Comparison of transcripts from the Kensho Scribe audio file
Quicker Turnaround Times
Besides accuracy, speed is essential in transcription. This release enhances both our Scribe AI and Scribe Human-in-the-Loop (HITL) offerings. The new Scribe AI model transcribes one hour of audio in ten seconds. This faster processing ensures businesses receive high-quality information promptly, minimizes costs from delays or prolonged timelines, and boosts team productivity. Scribe AI also improves our Scribe HITL service workflow by reducing the time required for human review. This improvement accelerates turnaround times for our external clients, such as expert networks and investment researchers, who have strict service-level agreements. Additionally, it enables us to generate machine readable earnings call transcripts more quickly during earnings call season.
Improved User Experience
Enhanced accuracy and faster turnaround times lead to a better user experience. Greater accuracy means fewer errors in transcribed text and quicker turnaround times means users receive their transcriptions faster. These efficiency gains allow users streamline workflows, leading to increased productivity and a smoother user experience.

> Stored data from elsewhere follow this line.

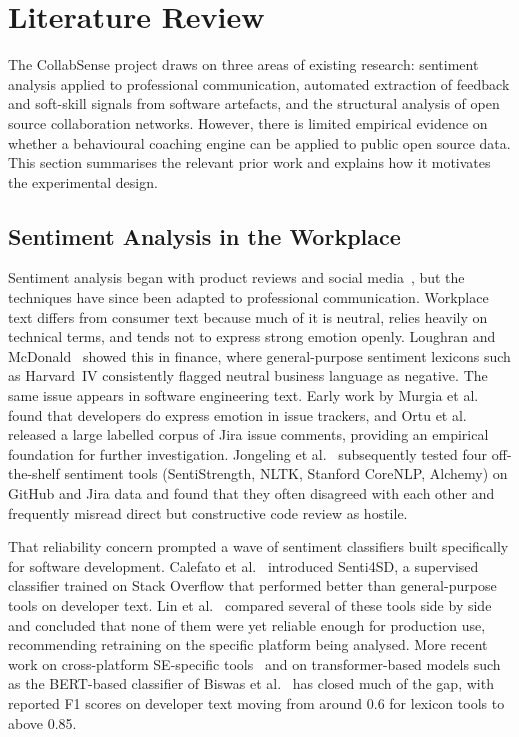 \documentclass[a4paper,UKenglish,cleveref,autoref]{lipics-v2021}
\begin{document}
\section{Literature Review}
The CollabSense project draws on three areas of existing research: sentiment analysis applied to professional communication, automated extraction of feedback and soft-skill signals from software artefacts, and the structural analysis of open source collaboration networks. However, there is limited empirical evidence on whether a behavioural coaching engine can be applied to public open source data. This section summarises the relevant prior work and explains how it motivates the experimental design.

\subsection{Sentiment Analysis in the Workplace}
Sentiment analysis began with product reviews and social media~\cite{pang2008opinion}, but the techniques have since been adapted to professional communication. Workplace text differs from consumer text because much of it is neutral, relies heavily on technical terms, and tends not to express strong emotion openly. Loughran and McDonald~\cite{loughran2011liability} showed this in finance, where general-purpose sentiment lexicons such as Harvard~IV consistently flagged neutral business language as negative. The same issue appears in software engineering text. Early work by Murgia et al.~\cite{murgia2014developers} found that developers do express emotion in issue trackers, and Ortu et al.~\cite{ortu2015bullies} released a large labelled corpus of Jira issue comments, providing an empirical foundation for further investigation. Jongeling et al.~\cite{jongeling2017negative} subsequently tested four off-the-shelf sentiment tools (SentiStrength, NLTK, Stanford CoreNLP, Alchemy) on GitHub and Jira data and found that they often disagreed with each other and frequently misread direct but constructive code review as hostile.

That reliability concern prompted a wave of sentiment classifiers built specifically for software development. Calefato et al.~\cite{calefato2018sentiment} introduced Senti4SD, a supervised classifier trained on Stack Overflow that performed better than general-purpose tools on developer text. Lin et al.~\cite{lin2018sentiment} compared several of these tools side by side and concluded that none of them were yet reliable enough for production use, recommending retraining on the specific platform being analysed. More recent work on cross-platform SE-specific tools~\cite{novielli2020sespecific} and on transformer-based models such as the BERT-based classifier of Biswas et al.~\cite{biswas2020achieving} has closed much of the gap, with reported F1 scores on developer text moving from around 0.6 for lexicon tools to above 0.85.
\end{document}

Kensho’s commitment to innovation drives us to continually enhance our offerings. With this new model, Kensho builds on Scribe AI’s existing advantages by automatically formatting and eliminating imperfections like filler words and disfluencies making it ideal for downstream business use cases, including natural language processing applications like text mining and document search. This update also delivers notable benefits such as enhanced accuracy and increased efficiency, resulting in more precise transcriptions and streamlined performance. Additionally, it adapts the model to current market trends. By keeping pace with technological advancements, we not only gain a competitive edge but also uphold industry standards and compliance.